A review by crystalisreading
Cold Burn by Max Allan Collins

2.0

Reading this, I thought it must be the first one Collins wrote. It just had an awkward feel to it, especially all the parts involving Sara Sidle. I thought maybe the author was just getting the hang of writing out the series. Apparently I was incorrect. This is number three, which leaves Collins no excuse for the weird CSI meets Miss Marple mystery that took up half the book. Sara and Gil, off at a CSI conference--at a remote hotel in remote rural upstate New York, in blizzard season. Yes, that makes total sense. I'm sure event planners do that a lot. It's a perfect way to leave your characters stranded in the middle of nowhere with some local yokels and a few other professionals, when they arrive early, just beating a storm there. Because I'm sure event planners would not have checked the weather report. Or the travelers. Whatever. Full disclosure, I did not read that whole mystery. A few chapters in, I gave up. Knowing what we do about Sara Sidle now, about her unhappy home life and time as a foster child, she certainly doesn't fit the happy family and neat Harvard education described in this book. I don't know chronology of CSI character revelations, so it may not be the author's fault he was incorrect. but it was distracting.
So was the overuse of the word "smirk". Every author seems to have a fall back word or two, that gets very much overused. Collin's word is apparently smirk. Fine in some contexts, but it gets old after awhile, and eventually starts to feel like a drinking game.
I'm being mean and critical, and I'm not sure the other half of the book deserves that. The run of the mill CSI case in Vegas with a frozen dead female was interesting. I figured out who the killer was a chapter or two ahead of the reveal, so the foreshadowing wasn't very subtle, but that's OK. it made me feel smart. Aside from the overuse of variations on the word "smirk", it was a good sturdy generic forensic detective story, and I enjoyed it.
I'm definitely glad I read a different book in this series first. If I had read this one first, I probably wouldn't have read any more of them. As it is, based on half of this book and the other one that I read, I'll still give Collins a chance when I'm at a reading lull and need something undemanding but enjoyable.

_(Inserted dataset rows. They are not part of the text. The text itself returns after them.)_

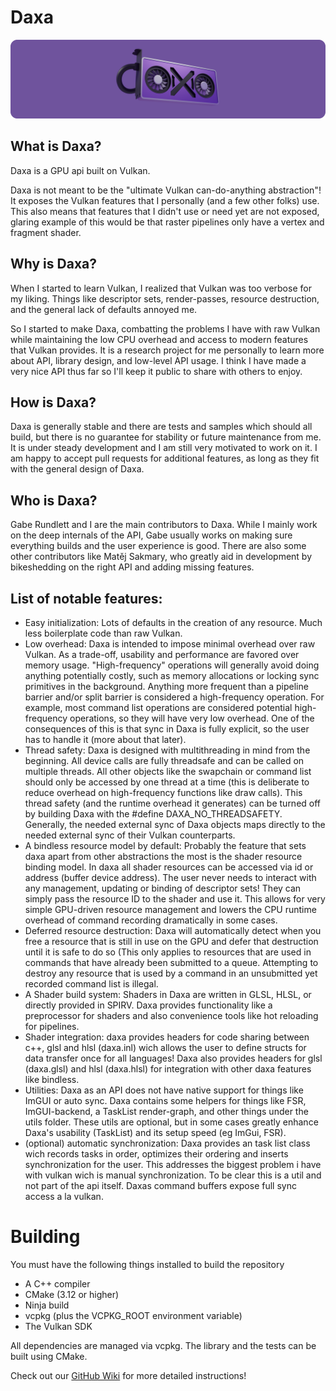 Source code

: # Daxa

<p align="center">
  <!-- <a href="https://github.com/Ipotrick/Daxa"> -->
    <img src="misc/daxa-logo.png" width="800" alt="Daxa logo">
  <!-- </a> -->
</p>

## What is Daxa?
Daxa is a GPU api built on Vulkan.

Daxa is not meant to be the "ultimate Vulkan can-do-anything abstraction"! It exposes the Vulkan features that I personally (and a few other folks) use. This also means that features that I didn't use or need yet are not exposed, glaring example of this would be that raster pipelines only have a vertex and fragment shader.

## Why is Daxa?

When I started to learn Vulkan, I realized that Vulkan was too verbose for my liking. Things like descriptor sets, render-passes, resource destruction, and the general lack of defaults annoyed me.

So I started to make Daxa, combatting the problems I have with raw Vulkan while maintaining the low CPU overhead and access to modern features that Vulkan provides. It is a research project for me personally to learn more about API, library design, and low-level API usage. I think I have made a very nice API thus far so I'll keep it public to share with others to enjoy.

## How is Daxa?

Daxa is generally stable and there are tests and samples which should all build, but there is no guarantee for stability or future maintenance from me. It is under steady development and I am still very motivated to work on it. I am happy to accept pull requests for additional features, as long as they fit with the general design of Daxa.

## Who is Daxa?

Gabe Rundlett and I are the main contributors to Daxa. While I mainly work on the deep internals of the API, Gabe usually works on making sure everything builds and the user experience is good. There are also some other contributors like Matěj Sakmary, who greatly aid in development by bikeshedding on the right API and adding missing features.

## List of notable features:
* Easy initialization: Lots of defaults in the creation of any resource. Much less boilerplate code than raw Vulkan.
* Low overhead: Daxa is intended to impose minimal overhead over raw Vulkan. As a trade-off, usability and performance are favored over memory usage. "High-frequency" operations will generally avoid doing anything potentially costly, such as memory allocations or locking sync primitives in the background. Anything more frequent than a pipeline barrier and/or split barrier is considered a high-frequency operation. For example, most command list operations are considered potential high-frequency operations, so they will have very low overhead. One of the consequences of this is that sync in Daxa is fully explicit, so the user has to handle it (more about that later).
* Thread safety: Daxa is designed with multithreading in mind from the beginning. All device calls are fully threadsafe and can be called on multiple threads. All other objects like the swapchain or command list should only be accessed by one thread at a time (this is deliberate to reduce overhead on high-frequency functions like draw calls). This thread safety (and the runtime overhead it generates) can be turned off by building Daxa with the #define DAXA_NO_THREADSAFETY. Generally, the needed external sync of Daxa objects maps directly to the needed external sync of their Vulkan counterparts.
* A bindless resource model by default: Probably the feature that sets daxa apart from other abstractions the most is the shader resource binding model. In daxa all shader resources can be accessed via id or address (buffer device address). The user never needs to interact with any management, updating or binding of descriptor sets! They can simply pass the resource ID to the shader and use it. This allows for very simple GPU-driven resource management and lowers the CPU runtime overhead of command recording dramatically in some cases.
* Deferred resource destruction: Daxa will automatically detect when you free a resource that is still in use on the GPU and defer that destruction until it is safe to do so (This only applies to resources that are used in commands that have already been submitted to a queue. Attempting to destroy any resource that is used by a command in an unsubmitted yet recorded command list is illegal.
* A Shader build system: Shaders in Daxa are written in GLSL, HLSL, or directly provided in SPIRV. Daxa provides functionality like a preprocessor for shaders and also convenience tools like hot reloading for pipelines. 
* Shader integration: daxa provides headers for code sharing between c++, glsl and hlsl (daxa.inl) wich allows the user to define structs for data transfer once for all languages! Daxa also provides headers for glsl (daxa.glsl) and hlsl (daxa.hlsl) for integration with other daxa features like bindless.
* Utilities: Daxa as an API does not have native support for things like ImGUI or auto sync. Daxa contains some helpers for things like FSR, ImGUI-backend, a TaskList render-graph, and other things under the utils folder. These utils are optional, but in some cases greatly enhance Daxa's usability (TaskList) and its setup speed (eg ImGui, FSR).
* (optional) automatic synchronization: Daxa provides an task list class wich records tasks in order, optimizes their ordering and inserts synchronization for the user. This addresses the biggest problem i have with vulkan wich is manual synchronization. To be clear this is a util and not part of the api itself. Daxas command buffers expose full sync access a la vulkan.

# Building
You must have the following things installed to build the repository
 * A C++ compiler
 * CMake (3.12 or higher)
 * Ninja build
 * vcpkg (plus the VCPKG_ROOT environment variable)
 * The Vulkan SDK

All dependencies are managed via vcpkg.
The library and the tests can be built using CMake.

Check out our [GitHub Wiki](https://github.com/Ipotrick/Daxa/wiki) for more detailed instructions!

(For full disclosure, I used this as a stop-gap, carry-in-my-purse book, reading it when I finished with another book and wasn't sure what to read next, or when I was stuck waiting somewhere without whatever other book I was reading at the time, etc. I don't think it had a bearing on my enjoyment of the book, but who knows? It did take some time to reorient myself occasionally and remember what was going on and who the peripheral characters were. If nothing else, it shows you how "riveting" this book was, if I was able to pick it up and put it down so easily, often with long stretches of time in between.)